Depois de muitas idas e vindas, o relator da matéria desde 2009, deputado Efraim Filho (DEM-PB), está otimista que conseguirá votá-la. Segundo ele, a resistência ao tema já foi muito maior na Casa e o caminho é que se consiga construir maioria para aprová-lo, pelo menos, na comissão. “É uma demanda da sociedade. O Parlamento não pode ser cego e surdo à voz das ruas. O foro privilegiado é um resquício aristocrático na Constituição”, comenta Filho. O relator explica que a PEC 470, originalmente, extingue a prerrogativa somente para deputados e senadores, mas, em seu parecer, ele propõe a admissibilidade de outras PECs que retiram o benefício de todas as autoridades públicas. “A ideia é aprovar a admissibilidade na CCJ e o mérito da matéria ser mais bem definido na comissão especial”.
Atualmente, prefeitos, deputados estaduais, governadores, desembargadores, membros dos Tribunais Regionais Federais, Eleitorais e do Trabalho, presidente e vice da República, ministros, membros dos tribunais superiores, senadores e deputados federais são contemplados pelo benefício de serem julgados somente em instâncias superiores. Ao todo, estima-se em 22 mil profissionais no país. Para Filho, o foro privilegiado cumpriu um papel importante na história quando protegeu parlamentares que fizeram oposição ao regime militar e contribuíram para o retorno da democracia, mas é um modelo que se esgotou. “O foro parece, talvez, o maior símbolo da impunidade no Brasil. E, se a prioridade hoje é o combate à corrupção, é preciso que ele acabe para todos os Poderes.”
Apoio
No Senado, também caminha a PEC 10/03, de autoria do senador Alvaro Dias (PV-PR), que determina o fim do foro privilegiado para autoridades em casos de crimes comuns. Relator da matéria, o senador Randolfe Rodrigues (Rede-AP) pretende ler o relatório na sessão de amanhã para que ele possa ser votado na semana que vem. Defensor do fim do benefício desde os tempos em que atuava na Câmara dos Deputados, o senador Reguffe (sem partido–DF) apoiou a PEC ontem em plenário. “Todos os brasileiros devem ser iguais perante a lei e todos devem ter tratamento igual. Alguns falam: ‘Mas vai deixar na mão de um juiz de primeira instância?’ Todos os brasileiros estão na mão de um juiz de primeira instância. Que desconfiança é essa com juízes de primeira instância? Nós temos que acreditar nas instituições brasileiras, acreditar no Poder Judiciário. O foro privilegiado hoje não passa de fermento e de instrumento da impunidade”, afirma Reguffe.

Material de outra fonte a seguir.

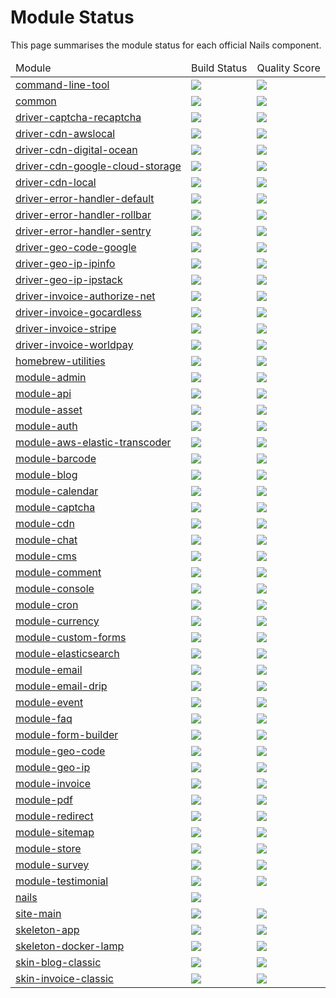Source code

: # Module Status

This page summarises the module status for each official Nails component.

<table>
    <thead>
        <tr>
            <td>Module</td>
            <td>Build Status</td>
            <td>Quality Score</td>
        </tr>
    </thead>
    <tbody>
        <tr>
            <td>
                <a href="https://github.com/nails/command-line-tool">command-line-tool</a>
            </td>
            <td>
                <a href="https://circleci.com/gh/nails/command-line-tool"><img src="https://img.shields.io/circleci/project/github/nails/command-line-tool.svg"></a>
            </td>
            <td>
                <a href="https://scrutinizer-ci.com/g/nails/command-line-tool"><img src="https://scrutinizer-ci.com/g/nails/command-line-tool/badges/quality-score.png"></a>
            </td>
        </tr>
        <tr>
            <td>
                <a href="https://github.com/nails/common">common</a>
            </td>
            <td>
                <a href="https://circleci.com/gh/nails/common"><img src="https://img.shields.io/circleci/project/github/nails/common.svg"></a>
            </td>
            <td>
                <a href="https://scrutinizer-ci.com/g/nails/common"><img src="https://scrutinizer-ci.com/g/nails/common/badges/quality-score.png"></a>
            </td>
        </tr>
        <tr>
            <td>
                <a href="https://github.com/nails/driver-captcha-recaptcha">driver-captcha-recaptcha</a>
            </td>
            <td>
                <a href="https://circleci.com/gh/nails/driver-captcha-recaptcha"><img src="https://img.shields.io/circleci/project/github/nails/driver-captcha-recaptcha.svg"></a>
            </td>
            <td>
                <a href="https://scrutinizer-ci.com/g/nails/driver-captcha-recaptcha"><img src="https://scrutinizer-ci.com/g/nails/driver-captcha-recaptcha/badges/quality-score.png"></a>
            </td>
        </tr>
        <tr>
            <td>
                <a href="https://github.com/nails/driver-cdn-awslocal">driver-cdn-awslocal</a>
            </td>
            <td>
                <a href="https://circleci.com/gh/nails/driver-cdn-awslocal"><img src="https://img.shields.io/circleci/project/github/nails/driver-cdn-awslocal.svg"></a>
            </td>
            <td>
                <a href="https://scrutinizer-ci.com/g/nails/driver-cdn-awslocal"><img src="https://scrutinizer-ci.com/g/nails/driver-cdn-awslocal/badges/quality-score.png"></a>
            </td>
        </tr>
        <tr>
            <td>
                <a href="https://github.com/nails/driver-cdn-digital-ocean">driver-cdn-digital-ocean</a>
            </td>
            <td>
                <a href="https://circleci.com/gh/nails/driver-cdn-digital-ocean"><img src="https://img.shields.io/circleci/project/github/nails/driver-cdn-digital-ocean.svg"></a>
            </td>
            <td>
                <a href="https://scrutinizer-ci.com/g/nails/driver-cdn-digital-ocean"><img src="https://scrutinizer-ci.com/g/nails/driver-cdn-digital-ocean/badges/quality-score.png"></a>
            </td>
        </tr>
        <tr>
            <td>
                <a href="https://github.com/nails/driver-cdn-google-cloud-storage">driver-cdn-google-cloud-storage</a>
            </td>
            <td>
                <a href="https://circleci.com/gh/nails/driver-cdn-google-cloud-storage"><img src="https://img.shields.io/circleci/project/github/nails/driver-cdn-google-cloud-storage.svg"></a>
            </td>
            <td>
                <a href="https://scrutinizer-ci.com/g/nails/driver-cdn-google-cloud-storage"><img src="https://scrutinizer-ci.com/g/nails/driver-cdn-google-cloud-storage/badges/quality-score.png"></a>
            </td>
        </tr>
        <tr>
            <td>
                <a href="https://github.com/nails/driver-cdn-local">driver-cdn-local</a>
            </td>
            <td>
                <a href="https://circleci.com/gh/nails/driver-cdn-local"><img src="https://img.shields.io/circleci/project/github/nails/driver-cdn-local.svg"></a>
            </td>
            <td>
                <a href="https://scrutinizer-ci.com/g/nails/driver-cdn-local"><img src="https://scrutinizer-ci.com/g/nails/driver-cdn-local/badges/quality-score.png"></a>
            </td>
        </tr>
        <tr>
            <td>
                <a href="https://github.com/nails/driver-error-handler-default">driver-error-handler-default</a>
            </td>
            <td>
                <a href="https://circleci.com/gh/nails/driver-error-handler-default"><img src="https://img.shields.io/circleci/project/github/nails/driver-error-handler-default.svg"></a>
            </td>
            <td>
                <a href="https://scrutinizer-ci.com/g/nails/driver-error-handler-default"><img src="https://scrutinizer-ci.com/g/nails/driver-error-handler-default/badges/quality-score.png"></a>
            </td>
        </tr>
        <tr>
            <td>
                <a href="https://github.com/nails/driver-error-handler-rollbar">driver-error-handler-rollbar</a>
            </td>
            <td>
                <a href="https://circleci.com/gh/nails/driver-error-handler-rollbar"><img src="https://img.shields.io/circleci/project/github/nails/driver-error-handler-rollbar.svg"></a>
            </td>
            <td>
                <a href="https://scrutinizer-ci.com/g/nails/driver-error-handler-rollbar"><img src="https://scrutinizer-ci.com/g/nails/driver-error-handler-rollbar/badges/quality-score.png"></a>
            </td>
        </tr>
        <tr>
            <td>
                <a href="https://github.com/nails/driver-error-handler-sentry">driver-error-handler-sentry</a>
            </td>
            <td>
                <a href="https://circleci.com/gh/nails/driver-error-handler-sentry"><img src="https://img.shields.io/circleci/project/github/nails/driver-error-handler-sentry.svg"></a>
            </td>
            <td>
                <a href="https://scrutinizer-ci.com/g/nails/driver-error-handler-sentry"><img src="https://scrutinizer-ci.com/g/nails/driver-error-handler-sentry/badges/quality-score.png"></a>
            </td>
        </tr>
        <tr>
            <td>
                <a href="https://github.com/nails/driver-geo-code-google">driver-geo-code-google</a>
            </td>
            <td>
                <a href="https://circleci.com/gh/nails/driver-geo-code-google"><img src="https://img.shields.io/circleci/project/github/nails/driver-geo-code-google.svg"></a>
            </td>
            <td>
                <a href="https://scrutinizer-ci.com/g/nails/driver-geo-code-google"><img src="https://scrutinizer-ci.com/g/nails/driver-geo-code-google/badges/quality-score.png"></a>
            </td>
        </tr>
        <tr>
            <td>
                <a href="https://github.com/nails/driver-geo-ip-ipinfo">driver-geo-ip-ipinfo</a>
            </td>
            <td>
                <a href="https://circleci.com/gh/nails/driver-geo-ip-ipinfo"><img src="https://img.shields.io/circleci/project/github/nails/driver-geo-ip-ipinfo.svg"></a>
            </td>
            <td>
                <a href="https://scrutinizer-ci.com/g/nails/driver-geo-ip-ipinfo"><img src="https://scrutinizer-ci.com/g/nails/driver-geo-ip-ipinfo/badges/quality-score.png"></a>
            </td>
        </tr>
        <tr>
            <td>
                <a href="https://github.com/nails/driver-geo-ip-ipstack">driver-geo-ip-ipstack</a>
            </td>
            <td>
                <a href="https://circleci.com/gh/nails/driver-geo-ip-ipstack"><img src="https://img.shields.io/circleci/project/github/nails/driver-geo-ip-ipstack.svg"></a>
            </td>
            <td>
                <a href="https://scrutinizer-ci.com/g/nails/driver-geo-ip-ipstack"><img src="https://scrutinizer-ci.com/g/nails/driver-geo-ip-ipstack/badges/quality-score.png"></a>
            </td>
        </tr>
        <tr>
            <td>
                <a href="https://github.com/nails/driver-invoice-authorize-net">driver-invoice-authorize-net</a>
            </td>
            <td>
                <a href="https://circleci.com/gh/nails/driver-invoice-authorize-net"><img src="https://img.shields.io/circleci/project/github/nails/driver-invoice-authorize-net.svg"></a>
            </td>
            <td>
                <a href="https://scrutinizer-ci.com/g/nails/driver-invoice-authorize-net"><img src="https://scrutinizer-ci.com/g/nails/driver-invoice-authorize-net/badges/quality-score.png"></a>
            </td>
        </tr>
        <tr>
            <td>
                <a href="https://github.com/nails/driver-invoice-gocardless">driver-invoice-gocardless</a>
            </td>
            <td>
                <a href="https://circleci.com/gh/nails/driver-invoice-gocardless"><img src="https://img.shields.io/circleci/project/github/nails/driver-invoice-gocardless.svg"></a>
            </td>
            <td>
                <a href="https://scrutinizer-ci.com/g/nails/driver-invoice-gocardless"><img src="https://scrutinizer-ci.com/g/nails/driver-invoice-gocardless/badges/quality-score.png"></a>
            </td>
        </tr>
        <tr>
            <td>
                <a href="https://github.com/nails/driver-invoice-stripe">driver-invoice-stripe</a>
            </td>
            <td>
                <a href="https://circleci.com/gh/nails/driver-invoice-stripe"><img src="https://img.shields.io/circleci/project/github/nails/driver-invoice-stripe.svg"></a>
            </td>
            <td>
                <a href="https://scrutinizer-ci.com/g/nails/driver-invoice-stripe"><img src="https://scrutinizer-ci.com/g/nails/driver-invoice-stripe/badges/quality-score.png"></a>
            </td>
        </tr>
        <tr>
            <td>
                <a href="https://github.com/nails/driver-invoice-worldpay">driver-invoice-worldpay</a>
            </td>
            <td>
                <a href="https://circleci.com/gh/nails/driver-invoice-worldpay"><img src="https://img.shields.io/circleci/project/github/nails/driver-invoice-worldpay.svg"></a>
            </td>
            <td>
                <a href="https://scrutinizer-ci.com/g/nails/driver-invoice-worldpay"><img src="https://scrutinizer-ci.com/g/nails/driver-invoice-worldpay/badges/quality-score.png"></a>
            </td>
        </tr>
        <tr>
            <td>
                <a href="https://github.com/nails/homebrew-utilities">homebrew-utilities</a>
            </td>
            <td>
                <a href="https://circleci.com/gh/nails/homebrew-utilities"><img src="https://img.shields.io/circleci/project/github/nails/homebrew-utilities.svg"></a>
            </td>
            <td>
                <a href="https://scrutinizer-ci.com/g/nails/homebrew-utilities"><img src="https://scrutinizer-ci.com/g/nails/homebrew-utilities/badges/quality-score.png"></a>
            </td>
        </tr>
        <tr>
            <td>
                <a href="https://github.com/nails/module-admin">module-admin</a>
            </td>
            <td>
                <a href="https://circleci.com/gh/nails/module-admin"><img src="https://img.shields.io/circleci/project/github/nails/module-admin.svg"></a>
            </td>
            <td>
                <a href="https://scrutinizer-ci.com/g/nails/module-admin"><img src="https://scrutinizer-ci.com/g/nails/module-admin/badges/quality-score.png"></a>
            </td>
        </tr>
        <tr>
            <td>
                <a href="https://github.com/nails/module-api">module-api</a>
            </td>
            <td>
                <a href="https://circleci.com/gh/nails/module-api"><img src="https://img.shields.io/circleci/project/github/nails/module-api.svg"></a>
            </td>
            <td>
                <a href="https://scrutinizer-ci.com/g/nails/module-api"><img src="https://scrutinizer-ci.com/g/nails/module-api/badges/quality-score.png"></a>
            </td>
        </tr>
        <tr>
            <td>
                <a href="https://github.com/nails/module-asset">module-asset</a>
            </td>
            <td>
                <a href="https://circleci.com/gh/nails/module-asset"><img src="https://img.shields.io/circleci/project/github/nails/module-asset.svg"></a>
            </td>
            <td>
                <a href="https://scrutinizer-ci.com/g/nails/module-asset"><img src="https://scrutinizer-ci.com/g/nails/module-asset/badges/quality-score.png"></a>
            </td>
        </tr>
        <tr>
            <td>
                <a href="https://github.com/nails/module-auth">module-auth</a>
            </td>
            <td>
                <a href="https://circleci.com/gh/nails/module-auth"><img src="https://img.shields.io/circleci/project/github/nails/module-auth.svg"></a>
            </td>
            <td>
                <a href="https://scrutinizer-ci.com/g/nails/module-auth"><img src="https://scrutinizer-ci.com/g/nails/module-auth/badges/quality-score.png"></a>
            </td>
        </tr>
        <tr>
            <td>
                <a href="https://github.com/nails/module-aws-elastic-transcoder">module-aws-elastic-transcoder</a>
            </td>
            <td>
                <a href="https://circleci.com/gh/nails/module-aws-elastic-transcoder"><img src="https://img.shields.io/circleci/project/github/nails/module-aws-elastic-transcoder.svg"></a>
            </td>
            <td>
                <a href="https://scrutinizer-ci.com/g/nails/module-aws-elastic-transcoder"><img src="https://scrutinizer-ci.com/g/nails/module-aws-elastic-transcoder/badges/quality-score.png"></a>
            </td>
        </tr>
        <tr>
            <td>
                <a href="https://github.com/nails/module-barcode">module-barcode</a>
            </td>
            <td>
                <a href="https://circleci.com/gh/nails/module-barcode"><img src="https://img.shields.io/circleci/project/github/nails/module-barcode.svg"></a>
            </td>
            <td>
                <a href="https://scrutinizer-ci.com/g/nails/module-barcode"><img src="https://scrutinizer-ci.com/g/nails/module-barcode/badges/quality-score.png"></a>
            </td>
        </tr>
        <tr>
            <td>
                <a href="https://github.com/nails/module-blog">module-blog</a>
            </td>
            <td>
                <a href="https://circleci.com/gh/nails/module-blog"><img src="https://img.shields.io/circleci/project/github/nails/module-blog.svg"></a>
            </td>
            <td>
                <a href="https://scrutinizer-ci.com/g/nails/module-blog"><img src="https://scrutinizer-ci.com/g/nails/module-blog/badges/quality-score.png"></a>
            </td>
        </tr>
        <tr>
            <td>
                <a href="https://github.com/nails/module-calendar">module-calendar</a>
            </td>
            <td>
                <a href="https://circleci.com/gh/nails/module-calendar"><img src="https://img.shields.io/circleci/project/github/nails/module-calendar.svg"></a>
            </td>
            <td>
                <a href="https://scrutinizer-ci.com/g/nails/module-calendar"><img src="https://scrutinizer-ci.com/g/nails/module-calendar/badges/quality-score.png"></a>
            </td>
        </tr>
        <tr>
            <td>
                <a href="https://github.com/nails/module-captcha">module-captcha</a>
            </td>
            <td>
                <a href="https://circleci.com/gh/nails/module-captcha"><img src="https://img.shields.io/circleci/project/github/nails/module-captcha.svg"></a>
            </td>
            <td>
                <a href="https://scrutinizer-ci.com/g/nails/module-captcha"><img src="https://scrutinizer-ci.com/g/nails/module-captcha/badges/quality-score.png"></a>
            </td>
        </tr>
        <tr>
            <td>
                <a href="https://github.com/nails/module-cdn">module-cdn</a>
            </td>
            <td>
                <a href="https://circleci.com/gh/nails/module-cdn"><img src="https://img.shields.io/circleci/project/github/nails/module-cdn.svg"></a>
            </td>
            <td>
                <a href="https://scrutinizer-ci.com/g/nails/module-cdn"><img src="https://scrutinizer-ci.com/g/nails/module-cdn/badges/quality-score.png"></a>
            </td>
        </tr>
        <tr>
            <td>
                <a href="https://github.com/nails/module-chat">module-chat</a>
            </td>
            <td>
                <a href="https://circleci.com/gh/nails/module-chat"><img src="https://img.shields.io/circleci/project/github/nails/module-chat.svg"></a>
            </td>
            <td>
                <a href="https://scrutinizer-ci.com/g/nails/module-chat"><img src="https://scrutinizer-ci.com/g/nails/module-chat/badges/quality-score.png"></a>
            </td>
        </tr>
        <tr>
            <td>
                <a href="https://github.com/nails/module-cms">module-cms</a>
            </td>
            <td>
                <a href="https://circleci.com/gh/nails/module-cms"><img src="https://img.shields.io/circleci/project/github/nails/module-cms.svg"></a>
            </td>
            <td>
                <a href="https://scrutinizer-ci.com/g/nails/module-cms"><img src="https://scrutinizer-ci.com/g/nails/module-cms/badges/quality-score.png"></a>
            </td>
        </tr>
        <tr>
            <td>
                <a href="https://github.com/nails/module-comment">module-comment</a>
            </td>
            <td>
                <a href="https://circleci.com/gh/nails/module-comment"><img src="https://img.shields.io/circleci/project/github/nails/module-comment.svg"></a>
            </td>
            <td>
                <a href="https://scrutinizer-ci.com/g/nails/module-comment"><img src="https://scrutinizer-ci.com/g/nails/module-comment/badges/quality-score.png"></a>
            </td>
        </tr>
        <tr>
            <td>
                <a href="https://github.com/nails/module-console">module-console</a>
            </td>
            <td>
                <a href="https://circleci.com/gh/nails/module-console"><img src="https://img.shields.io/circleci/project/github/nails/module-console.svg"></a>
            </td>
            <td>
                <a href="https://scrutinizer-ci.com/g/nails/module-console"><img src="https://scrutinizer-ci.com/g/nails/module-console/badges/quality-score.png"></a>
            </td>
        </tr>
        <tr>
            <td>
                <a href="https://github.com/nails/module-cron">module-cron</a>
            </td>
            <td>
                <a href="https://circleci.com/gh/nails/module-cron"><img src="https://img.shields.io/circleci/project/github/nails/module-cron.svg"></a>
            </td>
            <td>
                <a href="https://scrutinizer-ci.com/g/nails/module-cron"><img src="https://scrutinizer-ci.com/g/nails/module-cron/badges/quality-score.png"></a>
            </td>
        </tr>
        <tr>
            <td>
                <a href="https://github.com/nails/module-currency">module-currency</a>
            </td>
            <td>
                <a href="https://circleci.com/gh/nails/module-currency"><img src="https://img.shields.io/circleci/project/github/nails/module-currency.svg"></a>
            </td>
            <td>
                <a href="https://scrutinizer-ci.com/g/nails/module-currency"><img src="https://scrutinizer-ci.com/g/nails/module-currency/badges/quality-score.png"></a>
            </td>
        </tr>
        <tr>
            <td>
                <a href="https://github.com/nails/module-custom-forms">module-custom-forms</a>
            </td>
            <td>
                <a href="https://circleci.com/gh/nails/module-custom-forms"><img src="https://img.shields.io/circleci/project/github/nails/module-custom-forms.svg"></a>
            </td>
            <td>
                <a href="https://scrutinizer-ci.com/g/nails/module-custom-forms"><img src="https://scrutinizer-ci.com/g/nails/module-custom-forms/badges/quality-score.png"></a>
            </td>
        </tr>
        <tr>
            <td>
                <a href="https://github.com/nails/module-elasticsearch">module-elasticsearch</a>
            </td>
            <td>
                <a href="https://circleci.com/gh/nails/module-elasticsearch"><img src="https://img.shields.io/circleci/project/github/nails/module-elasticsearch.svg"></a>
            </td>
            <td>
                <a href="https://scrutinizer-ci.com/g/nails/module-elasticsearch"><img src="https://scrutinizer-ci.com/g/nails/module-elasticsearch/badges/quality-score.png"></a>
            </td>
        </tr>
        <tr>
            <td>
                <a href="https://github.com/nails/module-email">module-email</a>
            </td>
            <td>
                <a href="https://circleci.com/gh/nails/module-email"><img src="https://img.shields.io/circleci/project/github/nails/module-email.svg"></a>
            </td>
            <td>
                <a href="https://scrutinizer-ci.com/g/nails/module-email"><img src="https://scrutinizer-ci.com/g/nails/module-email/badges/quality-score.png"></a>
            </td>
        </tr>
        <tr>
            <td>
                <a href="https://github.com/nails/module-email-drip">module-email-drip</a>
            </td>
            <td>
                <a href="https://circleci.com/gh/nails/module-email-drip"><img src="https://img.shields.io/circleci/project/github/nails/module-email-drip.svg"></a>
            </td>
            <td>
                <a href="https://scrutinizer-ci.com/g/nails/module-email-drip"><img src="https://scrutinizer-ci.com/g/nails/module-email-drip/badges/quality-score.png"></a>
            </td>
        </tr>
        <tr>
            <td>
                <a href="https://github.com/nails/module-event">module-event</a>
            </td>
            <td>
                <a href="https://circleci.com/gh/nails/module-event"><img src="https://img.shields.io/circleci/project/github/nails/module-event.svg"></a>
            </td>
            <td>
                <a href="https://scrutinizer-ci.com/g/nails/module-event"><img src="https://scrutinizer-ci.com/g/nails/module-event/badges/quality-score.png"></a>
            </td>
        </tr>
        <tr>
            <td>
                <a href="https://github.com/nails/module-faq">module-faq</a>
            </td>
            <td>
                <a href="https://circleci.com/gh/nails/module-faq"><img src="https://img.shields.io/circleci/project/github/nails/module-faq.svg"></a>
            </td>
            <td>
                <a href="https://scrutinizer-ci.com/g/nails/module-faq"><img src="https://scrutinizer-ci.com/g/nails/module-faq/badges/quality-score.png"></a>
            </td>
        </tr>
        <tr>
            <td>
                <a href="https://github.com/nails/module-form-builder">module-form-builder</a>
            </td>
            <td>
                <a href="https://circleci.com/gh/nails/module-form-builder"><img src="https://img.shields.io/circleci/project/github/nails/module-form-builder.svg"></a>
            </td>
            <td>
                <a href="https://scrutinizer-ci.com/g/nails/module-form-builder"><img src="https://scrutinizer-ci.com/g/nails/module-form-builder/badges/quality-score.png"></a>
            </td>
        </tr>
        <tr>
            <td>
                <a href="https://github.com/nails/module-geo-code">module-geo-code</a>
            </td>
            <td>
                <a href="https://circleci.com/gh/nails/module-geo-code"><img src="https://img.shields.io/circleci/project/github/nails/module-geo-code.svg"></a>
            </td>
            <td>
                <a href="https://scrutinizer-ci.com/g/nails/module-geo-code"><img src="https://scrutinizer-ci.com/g/nails/module-geo-code/badges/quality-score.png"></a>
            </td>
        </tr>
        <tr>
            <td>
                <a href="https://github.com/nails/module-geo-ip">module-geo-ip</a>
            </td>
            <td>
                <a href="https://circleci.com/gh/nails/module-geo-ip"><img src="https://img.shields.io/circleci/project/github/nails/module-geo-ip.svg"></a>
            </td>
            <td>
                <a href="https://scrutinizer-ci.com/g/nails/module-geo-ip"><img src="https://scrutinizer-ci.com/g/nails/module-geo-ip/badges/quality-score.png"></a>
            </td>
        </tr>
        <tr>
            <td>
                <a href="https://github.com/nails/module-invoice">module-invoice</a>
            </td>
            <td>
                <a href="https://circleci.com/gh/nails/module-invoice"><img src="https://img.shields.io/circleci/project/github/nails/module-invoice.svg"></a>
            </td>
            <td>
                <a href="https://scrutinizer-ci.com/g/nails/module-invoice"><img src="https://scrutinizer-ci.com/g/nails/module-invoice/badges/quality-score.png"></a>
            </td>
        </tr>
        <tr>
            <td>
                <a href="https://github.com/nails/module-pdf">module-pdf</a>
            </td>
            <td>
                <a href="https://circleci.com/gh/nails/module-pdf"><img src="https://img.shields.io/circleci/project/github/nails/module-pdf.svg"></a>
            </td>
            <td>
                <a href="https://scrutinizer-ci.com/g/nails/module-pdf"><img src="https://scrutinizer-ci.com/g/nails/module-pdf/badges/quality-score.png"></a>
            </td>
        </tr>
        <tr>
            <td>
                <a href="https://github.com/nails/module-redirect">module-redirect</a>
            </td>
            <td>
                <a href="https://circleci.com/gh/nails/module-redirect"><img src="https://img.shields.io/circleci/project/github/nails/module-redirect.svg"></a>
            </td>
            <td>
                <a href="https://scrutinizer-ci.com/g/nails/module-redirect"><img src="https://scrutinizer-ci.com/g/nails/module-redirect/badges/quality-score.png"></a>
            </td>
        </tr>
        <tr>
            <td>
                <a href="https://github.com/nails/module-sitemap">module-sitemap</a>
            </td>
            <td>
                <a href="https://circleci.com/gh/nails/module-sitemap"><img src="https://img.shields.io/circleci/project/github/nails/module-sitemap.svg"></a>
            </td>
            <td>
                <a href="https://scrutinizer-ci.com/g/nails/module-sitemap"><img src="https://scrutinizer-ci.com/g/nails/module-sitemap/badges/quality-score.png"></a>
            </td>
        </tr>
        <tr>
            <td>
                <a href="https://github.com/nails/module-store">module-store</a>
            </td>
            <td>
                <a href="https://circleci.com/gh/nails/module-store"><img src="https://img.shields.io/circleci/project/github/nails/module-store.svg"></a>
            </td>
            <td>
                <a href="https://scrutinizer-ci.com/g/nails/module-store"><img src="https://scrutinizer-ci.com/g/nails/module-store/badges/quality-score.png"></a>
            </td>
        </tr>
        <tr>
            <td>
                <a href="https://github.com/nails/module-survey">module-survey</a>
            </td>
            <td>
                <a href="https://circleci.com/gh/nails/module-survey"><img src="https://img.shields.io/circleci/project/github/nails/module-survey.svg"></a>
            </td>
            <td>
                <a href="https://scrutinizer-ci.com/g/nails/module-survey"><img src="https://scrutinizer-ci.com/g/nails/module-survey/badges/quality-score.png"></a>
            </td>
        </tr>
        <tr>
            <td>
                <a href="https://github.com/nails/module-testimonial">module-testimonial</a>
            </td>
            <td>
                <a href="https://circleci.com/gh/nails/module-testimonial"><img src="https://img.shields.io/circleci/project/github/nails/module-testimonial.svg"></a>
            </td>
            <td>
                <a href="https://scrutinizer-ci.com/g/nails/module-testimonial"><img src="https://scrutinizer-ci.com/g/nails/module-testimonial/badges/quality-score.png"></a>
            </td>
        </tr>
        <tr>
            <td>
                <a href="https://github.com/nails/nails">nails</a>
            </td>
            <td>
                <a href="https://circleci.com/gh/nails/nails"><img src="https://img.shields.io/circleci/project/github/nails/nails.svg"></a>
            </td>
            <td>
                <a href="https://scrutinizer-ci.com/g/nails/nails"><imhttps://scrutinizer-ci.com/g/nails/common/nails/quality-score.pngg"></a>
            </td>
        </tr>
        <tr>
            <td>
                <a href="https://github.com/nails/site-main">site-main</a>
            </td>
            <td>
                <a href="https://circleci.com/gh/nails/site-main"><img src="https://img.shields.io/circleci/project/github/nails/site-main.svg"></a>
            </td>
            <td>
                <a href="https://scrutinizer-ci.com/g/nails/site-main"><img src="https://scrutinizer-ci.com/g/nails/site-main/badges/quality-score.png"></a>
            </td>
        </tr>
        <tr>
            <td>
                <a href="https://github.com/nails/skeleton-app">skeleton-app</a>
            </td>
            <td>
                <a href="https://circleci.com/gh/nails/skeleton-app"><img src="https://img.shields.io/circleci/project/github/nails/skeleton-app.svg"></a>
            </td>
            <td>
                <a href="https://scrutinizer-ci.com/g/nails/skeleton-app"><img src="https://scrutinizer-ci.com/g/nails/skeleton-app/badges/quality-score.png"></a>
            </td>
        </tr>
        <tr>
            <td>
                <a href="https://github.com/nails/skeleton-docker-lamp">skeleton-docker-lamp</a>
            </td>
            <td>
                <a href="https://circleci.com/gh/nails/skeleton-docker-lamp"><img src="https://img.shields.io/circleci/project/github/nails/skeleton-docker-lamp.svg"></a>
            </td>
            <td>
                <a href="https://scrutinizer-ci.com/g/nails/skeleton-docker-lamp"><img src="https://scrutinizer-ci.com/g/nails/skeleton-docker-lamp/badges/quality-score.png"></a>
            </td>
        </tr>
        <tr>
            <td>
                <a href="https://github.com/nails/skin-blog-classic">skin-blog-classic</a>
            </td>
            <td>
                <a href="https://circleci.com/gh/nails/skin-blog-classic"><img src="https://img.shields.io/circleci/project/github/nails/skin-blog-classic.svg"></a>
            </td>
            <td>
                <a href="https://scrutinizer-ci.com/g/nails/skin-blog-classic"><img src="https://scrutinizer-ci.com/g/nails/skin-blog-classic/badges/quality-score.png"></a>
            </td>
        </tr>
        <tr>
            <td>
                <a href="https://github.com/nails/skin-invoice-classic">skin-invoice-classic</a>
            </td>
            <td>
                <a href="https://circleci.com/gh/nails/skin-invoice-classic"><img src="https://img.shields.io/circleci/project/github/nails/skin-invoice-classic.svg"></a>
            </td>
            <td>
                <a href="https://scrutinizer-ci.com/g/nails/skin-invoice-classic"><img src="https://scrutinizer-ci.com/g/nails/skin-invoice-classic/badges/quality-score.png"></a>
            </td>
        </tr>
    </tbody>
</table>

Assassinatos “incompreensíveis”
A presidente do Supremo Tribunal Federal (STF), ministra Cármen Lúcia, afirmou ontem que o número de homicídios no Brasil, superior ao de países que estão em guerra, é “incompreensível”. No ano passado, 58 mil pessoas foram assassinadas, resultando em uma média de 170 assassinatos por dia. Cármen discursou durante a cerimônia de abertura do Mês Nacional do Júri, no Tribunal de Justiça do Distrito Federal. “O número de mulheres assassinadas só pela circunstância de ser mulher não condiz com nenhuma situação aceitável no momento em que vivemos”.